▶ **INFORMATION SUPPLIED**:

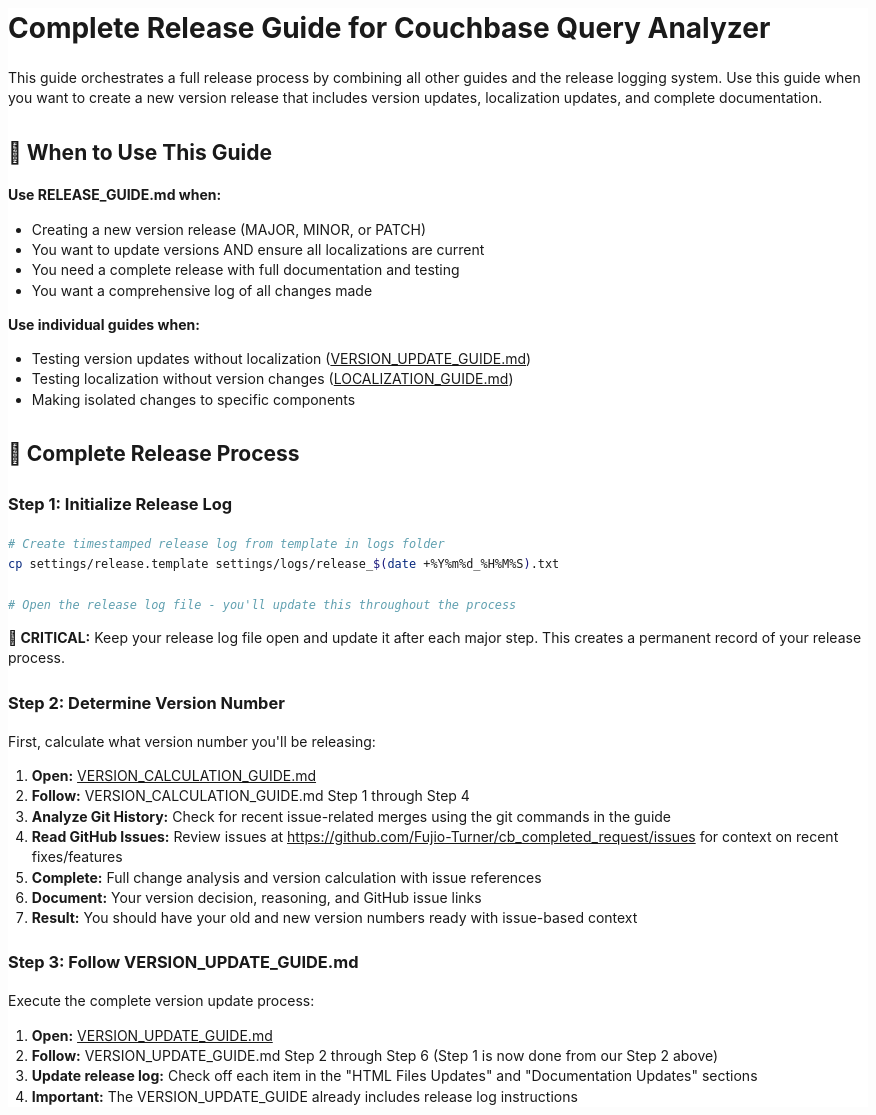 # Complete Release Guide for Couchbase Query Analyzer

This guide orchestrates a full release process by combining all other guides and the release logging system. Use this guide when you want to create a new version release that includes version updates, localization updates, and complete documentation.

## 🎯 When to Use This Guide

**Use RELEASE_GUIDE.md when:**
- Creating a new version release (MAJOR, MINOR, or PATCH)
- You want to update versions AND ensure all localizations are current
- You need a complete release with full documentation and testing
- You want a comprehensive log of all changes made

**Use individual guides when:**
- Testing version updates without localization ([VERSION_UPDATE_GUIDE.md](VERSION_UPDATE_GUIDE.md))
- Testing localization without version changes ([LOCALIZATION_GUIDE.md](LOCALIZATION_GUIDE.md))
- Making isolated changes to specific components

## 🔄 Complete Release Process

### **Step 1: Initialize Release Log**
```bash
# Create timestamped release log from template in logs folder
cp settings/release.template settings/logs/release_$(date +%Y%m%d_%H%M%S).txt

# Open the release log file - you'll update this throughout the process
```

**📝 CRITICAL:** Keep your release log file open and update it after each major step. This creates a permanent record of your release process.

### **Step 2: Determine Version Number**  
First, calculate what version number you'll be releasing:

1. **Open:** [VERSION_CALCULATION_GUIDE.md](VERSION_CALCULATION_GUIDE.md)
2. **Follow:** VERSION_CALCULATION_GUIDE.md Step 1 through Step 4
3. **Analyze Git History:** Check for recent issue-related merges using the git commands in the guide
4. **Read GitHub Issues:** Review issues at https://github.com/Fujio-Turner/cb_completed_request/issues for context on recent fixes/features
5. **Complete:** Full change analysis and version calculation with issue references
6. **Document:** Your version decision, reasoning, and GitHub issue links
7. **Result:** You should have your old and new version numbers ready with issue-based context

### **Step 3: Follow VERSION_UPDATE_GUIDE.md**
Execute the complete version update process:

1. **Open:** [VERSION_UPDATE_GUIDE.md](VERSION_UPDATE_GUIDE.md)
2. **Follow:** VERSION_UPDATE_GUIDE.md Step 2 through Step 6 (Step 1 is now done from our Step 2 above)
3. **Update release log:** Check off each item in the "HTML Files Updates" and "Documentation Updates" sections
4. **Important:** The VERSION_UPDATE_GUIDE already includes release log instructions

▶ **WHAT THE TASK ASKS**: Set the listing down exactly, without its pictures.

▶ **TASK OUTPUT**:
 # Complete Release Guide for Couchbase Query Analyzer

This guide orchestrates a full release process by combining all other guides and the release logging system. Use this guide when you want to create a new version release that includes version updates, localization updates, and complete documentation.

## 🎯 When to Use This Guide

**Use RELEASE_GUIDE.md when:**
- Creating a new version release (MAJOR, MINOR, or PATCH)
- You want to update versions AND ensure all localizations are current
- You need a complete release with full documentation and testing
- You want a comprehensive log of all changes made

**Use individual guides when:**
- Testing version updates without localization ([VERSION_UPDATE_GUIDE.md](VERSION_UPDATE_GUIDE.md))
- Testing localization without version changes ([LOCALIZATION_GUIDE.md](LOCALIZATION_GUIDE.md))
- Making isolated changes to specific components

## 🔄 Complete Release Process

### **Step 1: Initialize Release Log**
```bash
# Create timestamped release log from template in logs folder
cp settings/release.template settings/logs/release_$(date +%Y%m%d_%H%M%S).txt

# Open the release log file - you'll update this throughout the process
```

**📝 CRITICAL:** Keep your release log file open and update it after each major step. This creates a permanent record of your release process.

### **Step 2: Determine Version Number**  
First, calculate what version number you'll be releasing:

1. **Open:** [VERSION_CALCULATION_GUIDE.md](VERSION_CALCULATION_GUIDE.md)
2. **Follow:** VERSION_CALCULATION_GUIDE.md Step 1 through Step 4
3. **Analyze Git History:** Check for recent issue-related merges using the git commands in the guide
4. **Read GitHub Issues:** Review issues at https://github.com/Fujio-Turner/cb_completed_request/issues for context on recent fixes/features
5. **Complete:** Full change analysis and version calculation with issue references
6. **Document:** Your version decision, reasoning, and GitHub issue links
7. **Result:** You should have your old and new version numbers ready with issue-based context

### **Step 3: Follow VERSION_UPDATE_GUIDE.md**
Execute the complete version update process:

1. **Open:** [VERSION_UPDATE_GUIDE.md](VERSION_UPDATE_GUIDE.md)
2. **Follow:** VERSION_UPDATE_GUIDE.md Step 2 through Step 6 (Step 1 is now done from our Step 2 above)
3. **Update release log:** Check off each item in the "HTML Files Updates" and "Documentation Updates" sections
4. **Important:** The VERSION_UPDATE_GUIDE already includes release log instructions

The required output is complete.